Can you route multiple return traces to the same via?

Thread Starter

ThermalEngineer

Joined Mar 23, 2020
7
New to PCB Design and layout. While routing bypass caps, I instinctively give each bypass cap its own via to the ground plane. What would be the disadvantages of having two (or more) bypass caps share the same ground via?
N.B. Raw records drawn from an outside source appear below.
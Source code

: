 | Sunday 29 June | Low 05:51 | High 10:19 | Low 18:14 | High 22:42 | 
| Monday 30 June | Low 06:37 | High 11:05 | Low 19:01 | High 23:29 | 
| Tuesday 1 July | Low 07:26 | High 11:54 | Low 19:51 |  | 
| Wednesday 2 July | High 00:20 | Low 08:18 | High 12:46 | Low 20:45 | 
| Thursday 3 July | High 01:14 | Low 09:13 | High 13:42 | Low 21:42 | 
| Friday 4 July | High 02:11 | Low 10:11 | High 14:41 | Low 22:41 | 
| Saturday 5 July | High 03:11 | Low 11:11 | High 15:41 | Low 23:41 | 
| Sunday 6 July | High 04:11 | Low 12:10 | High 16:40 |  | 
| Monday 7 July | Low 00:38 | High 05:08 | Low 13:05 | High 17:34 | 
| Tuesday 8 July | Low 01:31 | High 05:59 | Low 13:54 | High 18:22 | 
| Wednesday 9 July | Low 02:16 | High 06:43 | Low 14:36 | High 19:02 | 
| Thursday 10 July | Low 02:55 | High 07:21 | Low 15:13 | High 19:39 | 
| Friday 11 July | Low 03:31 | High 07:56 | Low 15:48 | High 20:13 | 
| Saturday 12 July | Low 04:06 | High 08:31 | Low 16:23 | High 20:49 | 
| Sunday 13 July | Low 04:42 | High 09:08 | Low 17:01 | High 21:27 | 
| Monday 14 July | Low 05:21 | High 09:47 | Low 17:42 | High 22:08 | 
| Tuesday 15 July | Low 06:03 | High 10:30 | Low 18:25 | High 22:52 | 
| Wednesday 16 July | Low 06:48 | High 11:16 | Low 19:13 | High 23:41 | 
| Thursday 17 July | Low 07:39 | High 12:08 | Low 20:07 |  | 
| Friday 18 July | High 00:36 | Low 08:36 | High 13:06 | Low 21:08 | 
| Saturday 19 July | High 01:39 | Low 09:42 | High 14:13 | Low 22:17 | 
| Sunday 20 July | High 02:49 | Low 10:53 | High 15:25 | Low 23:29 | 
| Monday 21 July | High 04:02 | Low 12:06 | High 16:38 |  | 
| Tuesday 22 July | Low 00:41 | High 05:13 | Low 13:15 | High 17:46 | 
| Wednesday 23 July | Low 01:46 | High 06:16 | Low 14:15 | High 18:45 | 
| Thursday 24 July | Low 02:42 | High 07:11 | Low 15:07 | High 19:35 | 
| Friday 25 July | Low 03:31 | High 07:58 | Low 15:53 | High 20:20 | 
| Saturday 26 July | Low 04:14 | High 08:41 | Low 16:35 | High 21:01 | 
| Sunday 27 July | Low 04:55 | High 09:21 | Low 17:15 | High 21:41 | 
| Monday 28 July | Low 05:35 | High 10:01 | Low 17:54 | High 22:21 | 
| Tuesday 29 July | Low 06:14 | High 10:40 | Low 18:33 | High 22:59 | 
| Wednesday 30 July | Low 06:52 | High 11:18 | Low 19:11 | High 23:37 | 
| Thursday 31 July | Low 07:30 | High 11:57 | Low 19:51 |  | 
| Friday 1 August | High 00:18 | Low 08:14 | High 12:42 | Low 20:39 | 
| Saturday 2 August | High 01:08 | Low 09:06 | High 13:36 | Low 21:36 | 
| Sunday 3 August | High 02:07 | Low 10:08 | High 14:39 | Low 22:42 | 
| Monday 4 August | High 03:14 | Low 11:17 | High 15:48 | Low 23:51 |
I suspect the consequences are more apparent in high-speed and/or high power designs, but in low-power, low-speed designs, what are the disadvantages of doing this?
 

Ian0

Joined Aug 7, 2020
9,803
I'm presuming that this is a digital design. . .
It is the connection of the bypass (decoupling) capacitor to the IC that it is decoupling that is important. The tracks from the capacitor to the Vss and Vcc pins must be as short as possible. What happens between the supply and the IC is less important. It is probably better if the Vss pin and the negative of the decoupling capacitor share the same via, unless that would lengthen the track between them.
Even low speed designs have fast edges - a 74HC device doesn't change state any slower just because it does it less often!

However, it it were small signal analogue, it becomes more important not to have power supply ripple flowing down 0V tracks which are part of the signal.
 

Deleted member 115935

Joined Dec 31, 1969
0
For decoupling I would say its the impedance of the current route at the frequency you have.
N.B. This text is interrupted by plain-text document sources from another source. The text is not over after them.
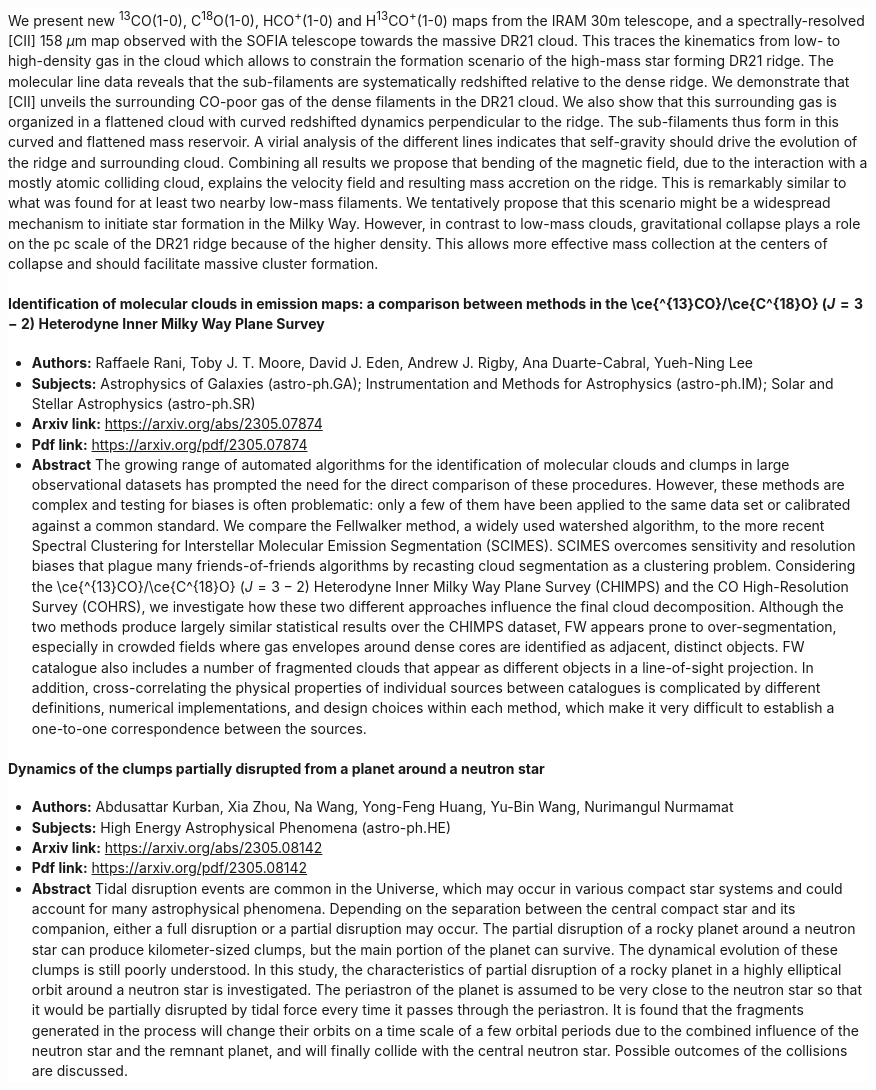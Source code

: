  We present new $^{13}$CO(1-0), C$^{18}$O(1-0), HCO$^{+}$(1-0) and H$^{13}$CO$^{+}$(1-0) maps from the IRAM 30m telescope, and a spectrally-resolved [CII] 158 $\mu$m map observed with the SOFIA telescope towards the massive DR21 cloud. This traces the kinematics from low- to high-density gas in the cloud which allows to constrain the formation scenario of the high-mass star forming DR21 ridge. The molecular line data reveals that the sub-filaments are systematically redshifted relative to the dense ridge. We demonstrate that [CII] unveils the surrounding CO-poor gas of the dense filaments in the DR21 cloud. We also show that this surrounding gas is organized in a flattened cloud with curved redshifted dynamics perpendicular to the ridge. The sub-filaments thus form in this curved and flattened mass reservoir. A virial analysis of the different lines indicates that self-gravity should drive the evolution of the ridge and surrounding cloud. Combining all results we propose that bending of the magnetic field, due to the interaction with a mostly atomic colliding cloud, explains the velocity field and resulting mass accretion on the ridge. This is remarkably similar to what was found for at least two nearby low-mass filaments. We tentatively propose that this scenario might be a widespread mechanism to initiate star formation in the Milky Way. However, in contrast to low-mass clouds, gravitational collapse plays a role on the pc scale of the DR21 ridge because of the higher density. This allows more effective mass collection at the centers of collapse and should facilitate massive cluster formation.
#### Identification of molecular clouds in emission maps: a comparison  between methods in the \ce{^{13}CO}/\ce{C^{18}O} ($J=3-2$) Heterodyne Inner  Milky Way Plane Survey
 - **Authors:** Raffaele Rani, Toby J. T. Moore, David J. Eden, Andrew J. Rigby, Ana Duarte-Cabral, Yueh-Ning Lee
 - **Subjects:** Astrophysics of Galaxies (astro-ph.GA); Instrumentation and Methods for Astrophysics (astro-ph.IM); Solar and Stellar Astrophysics (astro-ph.SR)
 - **Arxiv link:** https://arxiv.org/abs/2305.07874
 - **Pdf link:** https://arxiv.org/pdf/2305.07874
 - **Abstract**
 The growing range of automated algorithms for the identification of molecular clouds and clumps in large observational datasets has prompted the need for the direct comparison of these procedures. However, these methods are complex and testing for biases is often problematic: only a few of them have been applied to the same data set or calibrated against a common standard. We compare the Fellwalker method, a widely used watershed algorithm, to the more recent Spectral Clustering for Interstellar Molecular Emission Segmentation (SCIMES). SCIMES overcomes sensitivity and resolution biases that plague many friends-of-friends algorithms by recasting cloud segmentation as a clustering problem. Considering the \ce{^{13}CO}/\ce{C^{18}O} ($J = 3 - 2$) Heterodyne Inner Milky Way Plane Survey (CHIMPS) and the CO High-Resolution Survey (COHRS), we investigate how these two different approaches influence the final cloud decomposition. Although the two methods produce largely similar statistical results over the CHIMPS dataset, FW appears prone to over-segmentation, especially in crowded fields where gas envelopes around dense cores are identified as adjacent, distinct objects. FW catalogue also includes a number of fragmented clouds that appear as different objects in a line-of-sight projection. In addition, cross-correlating the physical properties of individual sources between catalogues is complicated by different definitions, numerical implementations, and design choices within each method, which make it very difficult to establish a one-to-one correspondence between the sources.
#### Dynamics of the clumps partially disrupted from a planet around a  neutron star
 - **Authors:** Abdusattar Kurban, Xia Zhou, Na Wang, Yong-Feng Huang, Yu-Bin Wang, Nurimangul Nurmamat
 - **Subjects:** High Energy Astrophysical Phenomena (astro-ph.HE)
 - **Arxiv link:** https://arxiv.org/abs/2305.08142
 - **Pdf link:** https://arxiv.org/pdf/2305.08142
 - **Abstract**
 Tidal disruption events are common in the Universe, which may occur in various compact star systems and could account for many astrophysical phenomena. Depending on the separation between the central compact star and its companion, either a full disruption or a partial disruption may occur. The partial disruption of a rocky planet around a neutron star can produce kilometer-sized clumps, but the main portion of the planet can survive. The dynamical evolution of these clumps is still poorly understood. In this study, the characteristics of partial disruption of a rocky planet in a highly elliptical orbit around a neutron star is investigated. The periastron of the planet is assumed to be very close to the neutron star so that it would be partially disrupted by tidal force every time it passes through the periastron. It is found that the fragments generated in the process will change their orbits on a time scale of a few orbital periods due to the combined influence of the neutron star and the remnant planet, and will finally collide with the central neutron star. Possible outcomes of the collisions are discussed.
So a sine wave at 1 MHz, freq interest is 1 MHz,
for a square wave, its the edge speed , so a 1 MHz square would need to look at up to at least 7 MHz,

The reason its the current route,
is Kirchhoff's law,

as for sharing vias,

Shared via is never going to be as good as a correctly placed individual via,
but its done , with caution.
 

Ian0

Joined Aug 7, 2020
9,803
I'd just add. . .
For square waves at lower frequencies, the edges aren't any different to the edges at 1MHz. They just happen less often.
 

Deleted member 115935

Joined Dec 31, 1969
0
I'd just add. . .
For square waves at lower frequencies, the edges aren't any different to the edges at 1MHz. They just happen less often.
@Ian0
you are of course right,
I should l have highlighted that the edge speed set the number of harmonics of the fundamental you need to consider.

For most logic, up to the 7th is enough, but if you have slow logic, then the 3rd is enough, or real fast stuff ,the 11 th is of concern.